As a sample efficient training procedure, we develop a two-stage model learning method that utilizes human demonstration for contact-rich tasks. We train a contact-free dynamics model using random movement data in the first stage. In the second stage, we sample contact-rich data by making the robot track human-demonstrated contact-rich trajectories using the derived model-based controller from the first stage. We then used these movement data sampled through the trajectory tracking to train a model that implicitly includes contact dynamics (see Figure 1b).

We adopt model predictive control (MPC) as an online model-based control method to generate real-time robot movements using the neural network model.

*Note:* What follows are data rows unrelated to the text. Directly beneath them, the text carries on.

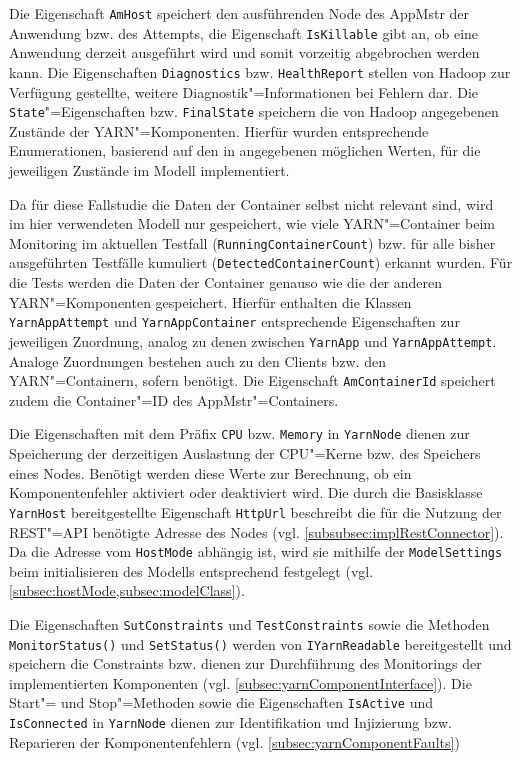 Die Eigenschaft \texttt{AmHost} speichert den ausführenden Node des \gls{AppMstr} der Anwendung bzw. des Attempts, die Eigenschaft \texttt{IsKillable} gibt an, ob eine Anwendung derzeit ausgeführt wird und somit vorzeitig abgebrochen werden kann.
Die Eigenschaften \texttt{Diagnostics} bzw. \texttt{HealthReport} stellen von Hadoop zur Verfügung gestellte, weitere Diagnostik"=Informationen bei Fehlern dar.
Die \texttt{State}"=Eigenschaften bzw. \texttt{FinalState} speichern die von Hadoop angegebenen Zustände der YARN"=Komponenten.
Hierfür wurden entsprechende Enumerationen, basierend auf den in \cite{HadoopRmApi271} angegebenen möglichen Werten, für die jeweiligen Zustände im Modell implementiert.

Da für diese Fallstudie die Daten der Container selbst nicht relevant sind, wird im hier verwendeten Modell nur gespeichert, wie viele YARN"=Container beim Monitoring im aktuellen Testfall (\texttt{RunningContainerCount}) bzw. für alle bisher ausgeführten Testfälle kumuliert (\texttt{DetectedContainerCount}) erkannt wurden.
Für die Tests \cite{Eberhardinger2018} werden die Daten der Container genauso wie die der anderen YARN"=Komponenten gespeichert.
Hierfür enthalten die Klassen \texttt{YarnAppAttempt} und \texttt{YarnAppContainer} entsprechende Eigenschaften zur jeweiligen Zuordnung, analog zu denen zwischen \texttt{YarnApp} und \texttt{YarnAppAttempt}.
Analoge Zuordnungen bestehen auch zu den Clients bzw. den YARN"=Containern, sofern benötigt.
Die Eigenschaft \texttt{AmContainerId} speichert zudem die Container"=ID des \gls{AppMstr}"=Containers.

Die Eigenschaften mit dem Präfix \texttt{CPU} bzw. \texttt{Memory} in \texttt{YarnNode} dienen zur Speicherung der derzeitigen Auslastung der CPU"=Kerne bzw. des Speichers eines Nodes.
Benötigt werden diese Werte zur Berechnung, ob ein Komponentenfehler aktiviert oder deaktiviert wird.
Die durch die Basisklasse \texttt{YarnHost} bereitgestellte Eigenschaft \texttt{HttpUrl} beschreibt die für die Nutzung der REST"=API benötigte Adresse des Nodes (vgl. \cref{subsubsec:implRestConnector}).
Da die Adresse vom \texttt{HostMode} abhängig ist, wird sie mithilfe der \texttt{ModelSettings} beim initialisieren des Modells entsprechend festgelegt (vgl. \cref{subsec:hostMode,subsec:modelClass}).

Die Eigenschaften \texttt{SutConstraints} und \texttt{TestConstraints} sowie die Methoden \texttt{MonitorStatus()} und \texttt{SetStatus()} werden von \texttt{IYarnReadable} bereitgestellt und speichern die Constraints bzw. dienen zur Durchführung des Monitorings der implementierten Komponenten (vgl. \cref{subsec:yarnComponentInterface}).
Die Start"= und Stop"=Methoden sowie die Eigenschaften \texttt{IsActive} und \texttt{IsConnected} in \texttt{YarnNode} dienen zur Identifikation und Injizierung bzw. Reparieren der Komponentenfehlern (vgl. \cref{subsec:yarnComponentFaults})

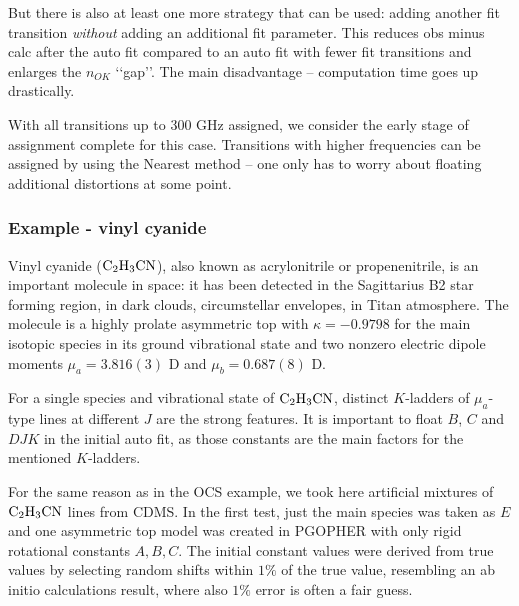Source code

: \documentclass[11pt]{article}
\begin{document}
But there is also at least one more strategy that can be used: adding another fit transition \emph{without} adding an additional fit parameter. This reduces obs minus calc after the auto fit compared to an auto fit with fewer fit transitions and enlarges the $n_{OK}$ \lq\lq{}gap\rq\rq{}. The main disadvantage -- computation time goes up drastically. %

With all transitions up to 300 GHz assigned, we consider the early stage of assignment complete for this case. Transitions with higher frequencies can be assigned by using the Nearest method -- one only has to worry about floating additional distortions at some point. 

\subsubsection{Example - vinyl cyanide}

Vinyl cyanide ($\rm C_2H_3CN$), also known as acrylonitrile or propenenitrile, is an important molecule in space: it has been detected in the Sagittarius B2 star forming region, in dark clouds, circumstellar envelopes, in Titan atmosphere. The molecule is a highly prolate asymmetric top with $\kappa = -0.9798$ for the main isotopic species in its ground vibrational state and two nonzero electric dipole moments $\mu_a = 3.816(3)$ D and $\mu_b = 0.687(8)$ D.  

For a single species and vibrational state of $\rm C_2H_3CN$, 
distinct $K$-ladders of $\mu_a$-type lines at different $J$ are the strong features. %
It is important to float $B$, $C$ and $DJK$ in the initial auto fit, as those constants are the main factors for the mentioned $K$-ladders. 


For the same reason as in the OCS example, we took here artificial mixtures of $\rm C_2H_3CN$ lines from CDMS. In the first test, just the main species was taken as $E$ and one asymmetric top model was created in PGOPHER with only rigid rotational constants $A, B, C$. The initial constant values were derived from true values by selecting random shifts within $1\%$ of the true value, resembling an ab initio calculations result, where also $1\%$ error is often a fair guess. 
\end{document}
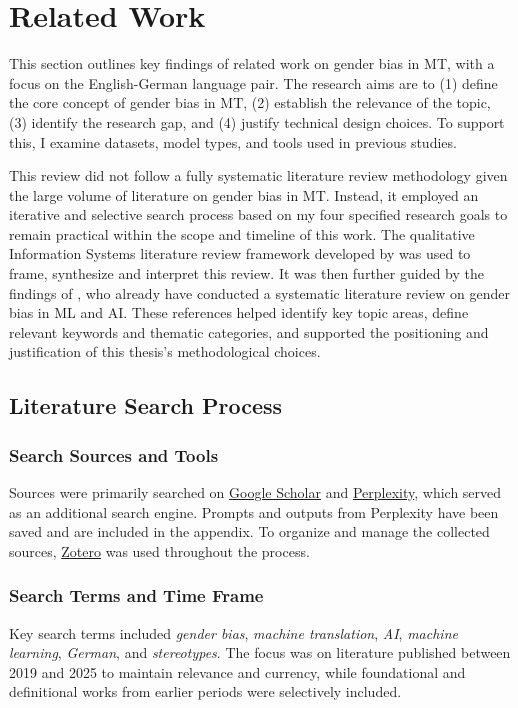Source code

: \chapter{Related Work}

This section outlines key findings of related work on gender bias in MT, with a focus on the English-German language pair. The research aims are to (1) define the core concept of gender bias in MT, (2) establish the relevance of the topic, (3) identify the research gap, and (4) justify technical design choices. To support this, I examine datasets, model types, and tools used in previous studies.

This review did not follow a fully systematic literature review methodology given the large volume of literature on gender bias in MT. Instead, it employed an iterative and selective search process based on my four specified research goals to remain practical within the scope and timeline of this work. The qualitative Information Systems literature review framework developed by \citet{schryenWritingQualitativeLiterature2015} was used to frame, synthesize and interpret this review. It was then further guided by the findings of \citet{shresthaExploringGenderBiases2022}, who already have conducted a systematic literature review on gender bias in ML and AI. These references helped identify key topic areas, define relevant keywords and thematic categories, and supported the positioning and justification of this thesis’s methodological choices.

\section{Literature Search Process}

\subsection{Search Sources and Tools}
Sources were primarily searched on \href{https://scholar.google.com/}{Google Scholar} and \href{https://www.perplexity.ai/}{Perplexity}, which served as an additional search engine. Prompts and outputs from Perplexity have been saved and are included in the appendix. To organize and manage the collected sources, \href{https://www.zotero.org/}{Zotero} was used throughout the process.

\subsection{Search Terms and Time Frame}
Key search terms included \textit{gender bias}, \textit{machine translation}, \textit{AI}, \textit{machine learning}, \textit{German}, and \textit{stereotypes}. The focus was on literature published between 2019 and 2025 to maintain relevance and currency, while foundational and definitional works from earlier periods were selectively included.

The models used in previous neural network–based MPC (NN-MPC) studies vary in both input domain and architecture; for example, they used camera images with convolutional neural networks (Lenz et al., 2015; Finn & Levine, 2017; Zhang et al., 2019) or joint angles and velocities with a fully connected network (Nagabandi et al., 2018). We propose to use the joint angles and velocities to model system dynamics and introduce physics-based structural constraints into the network architecture. Our structured NN-MPC (SNN-MPC) combines MPC with the structured neural network for dynamics modeling.

Introducing physical knowledge of rigid-body dynamics into neural network models has also been explored. Díaz Ledezma and Haddadin (2017) embedded a robotic system's kinematic structure into a neural network. They focused on learning an inverse dynamics model and did not apply their technique for model-based control. Lutter et al. (2019) proposed representing the Lagrangian mechanics as the neural network structure and applied the learned model to a real pendulum control. However, they did not consider contact forces from the environment. Also, since the Lagrangian formulation provides the inverse dynamics, the inertia matrix needs to be inverted to derive the forward model. Gupta, Menda, Manchester, and Kochenderfer (2020) additionally introduced a network to predict dissipative forces such as joint friction, while Lutter et al. (2019) needed to measure these forces, but evaluations were limited in simulation environments. Zhong, Dey, and Chakraborty (2021) proposed an approach to incorporate a contact model into energy-conserving neural networks that take advantage of physical knowledge of Lagrangian (Lutter et al., 2019) or Hamiltonian mechanics (Greydanus, Dzamba, & Yosinski, 2019; Finzi, Wang, & Wilson, 2020) with adopting an idea introduced in Agrawal et al. (2019). To activate the contact model, they needed to detect contact events. Moreover, in their evaluations, they focused on simulating target dynamics rather than controlling mechanical systems.

In our approach, we design a network to represent the forward dynamics to use with MPC. Inverse calculation for the inertia matrix is not necessary. Furthermore, we take into account the existence of the contact forces in our network structure. An interesting feature of our approach is that we do not need to explicitly detect the contact event to derive the contact forces. The proposed network rather predicts the contact forces from the current state and control variables. As a contact-rich task for experimental evaluation, we employed a trackball manipulation task using a real 3-DoF finger robot. Results show that the manipulation performance of the SNN-MPC, which has the constrained network models with explicit inertia-matrix representation, was better than that of a conventional fully connected network model. We also evaluated control performance with different control periods to clarify the importance of fast calculation of the network model, that is, the importance of a small control time step, for the precise manipulation task.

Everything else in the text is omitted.